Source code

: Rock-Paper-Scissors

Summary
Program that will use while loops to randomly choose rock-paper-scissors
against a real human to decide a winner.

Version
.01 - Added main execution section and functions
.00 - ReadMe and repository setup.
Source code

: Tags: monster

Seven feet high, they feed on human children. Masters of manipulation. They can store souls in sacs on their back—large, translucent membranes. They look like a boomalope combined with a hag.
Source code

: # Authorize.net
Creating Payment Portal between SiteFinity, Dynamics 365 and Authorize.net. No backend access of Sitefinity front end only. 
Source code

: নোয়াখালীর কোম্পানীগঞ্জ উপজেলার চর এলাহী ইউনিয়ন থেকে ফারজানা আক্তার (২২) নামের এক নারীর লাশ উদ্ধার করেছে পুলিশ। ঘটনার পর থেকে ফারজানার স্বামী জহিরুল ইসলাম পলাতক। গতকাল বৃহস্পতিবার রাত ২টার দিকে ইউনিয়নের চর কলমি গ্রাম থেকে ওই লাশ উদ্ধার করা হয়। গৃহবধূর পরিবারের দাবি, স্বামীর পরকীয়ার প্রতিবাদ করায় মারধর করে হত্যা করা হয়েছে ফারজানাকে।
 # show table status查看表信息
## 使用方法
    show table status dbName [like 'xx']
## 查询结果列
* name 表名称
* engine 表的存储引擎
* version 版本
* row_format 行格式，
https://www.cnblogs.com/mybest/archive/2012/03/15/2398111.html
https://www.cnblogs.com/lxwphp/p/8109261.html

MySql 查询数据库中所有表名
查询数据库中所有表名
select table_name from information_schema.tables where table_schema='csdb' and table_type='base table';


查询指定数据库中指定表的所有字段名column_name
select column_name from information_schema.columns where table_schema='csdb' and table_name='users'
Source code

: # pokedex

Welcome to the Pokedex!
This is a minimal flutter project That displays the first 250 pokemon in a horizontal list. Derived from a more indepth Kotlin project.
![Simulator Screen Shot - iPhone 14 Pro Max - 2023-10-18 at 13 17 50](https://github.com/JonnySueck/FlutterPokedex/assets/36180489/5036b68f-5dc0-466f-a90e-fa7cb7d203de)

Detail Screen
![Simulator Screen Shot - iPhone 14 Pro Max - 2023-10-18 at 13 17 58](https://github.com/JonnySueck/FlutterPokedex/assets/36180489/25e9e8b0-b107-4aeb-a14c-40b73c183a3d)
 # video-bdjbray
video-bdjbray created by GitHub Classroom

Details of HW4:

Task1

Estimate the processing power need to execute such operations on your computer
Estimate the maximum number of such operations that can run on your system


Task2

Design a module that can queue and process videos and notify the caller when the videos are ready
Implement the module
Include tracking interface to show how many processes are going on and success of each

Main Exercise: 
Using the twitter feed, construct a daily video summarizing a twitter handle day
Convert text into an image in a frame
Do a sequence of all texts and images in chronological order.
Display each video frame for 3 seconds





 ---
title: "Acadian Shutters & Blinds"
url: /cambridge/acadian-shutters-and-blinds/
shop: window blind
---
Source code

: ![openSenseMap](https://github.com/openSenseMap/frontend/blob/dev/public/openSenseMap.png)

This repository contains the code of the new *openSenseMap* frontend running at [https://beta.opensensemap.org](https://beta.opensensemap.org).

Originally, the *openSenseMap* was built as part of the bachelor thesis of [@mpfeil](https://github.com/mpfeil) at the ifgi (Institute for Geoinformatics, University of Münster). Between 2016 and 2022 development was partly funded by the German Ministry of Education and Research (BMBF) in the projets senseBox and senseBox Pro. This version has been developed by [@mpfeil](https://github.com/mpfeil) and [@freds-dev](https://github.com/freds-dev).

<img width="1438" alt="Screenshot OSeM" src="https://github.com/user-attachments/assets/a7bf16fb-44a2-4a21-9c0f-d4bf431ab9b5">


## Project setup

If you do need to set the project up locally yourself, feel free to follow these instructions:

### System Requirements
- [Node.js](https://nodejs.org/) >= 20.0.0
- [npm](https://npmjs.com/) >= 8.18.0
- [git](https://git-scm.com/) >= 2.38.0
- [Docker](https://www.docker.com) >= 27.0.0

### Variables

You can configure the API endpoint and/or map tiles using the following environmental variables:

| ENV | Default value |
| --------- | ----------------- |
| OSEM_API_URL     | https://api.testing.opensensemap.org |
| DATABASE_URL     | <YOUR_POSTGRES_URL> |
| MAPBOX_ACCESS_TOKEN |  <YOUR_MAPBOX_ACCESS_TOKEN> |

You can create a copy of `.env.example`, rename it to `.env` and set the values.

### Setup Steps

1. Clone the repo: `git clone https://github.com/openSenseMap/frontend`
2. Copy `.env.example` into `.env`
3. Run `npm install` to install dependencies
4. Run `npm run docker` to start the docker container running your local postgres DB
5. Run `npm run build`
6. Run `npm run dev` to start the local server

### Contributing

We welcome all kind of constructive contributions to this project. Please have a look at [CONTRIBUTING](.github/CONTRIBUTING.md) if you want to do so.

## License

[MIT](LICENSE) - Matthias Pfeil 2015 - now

_Task to complete_.
Would you please copy exactly the part of the entries above that begins at the line containing "select table_name from" and ends at the line containing "Welcome to the Pokedex!", both lines included?

_Answer below_.
select table_name from information_schema.tables where table_schema='csdb' and table_type='base table';


查询指定数据库中指定表的所有字段名column_name
select column_name from information_schema.columns where table_schema='csdb' and table_name='users'
Source code

: # pokedex

Welcome to the Pokedex!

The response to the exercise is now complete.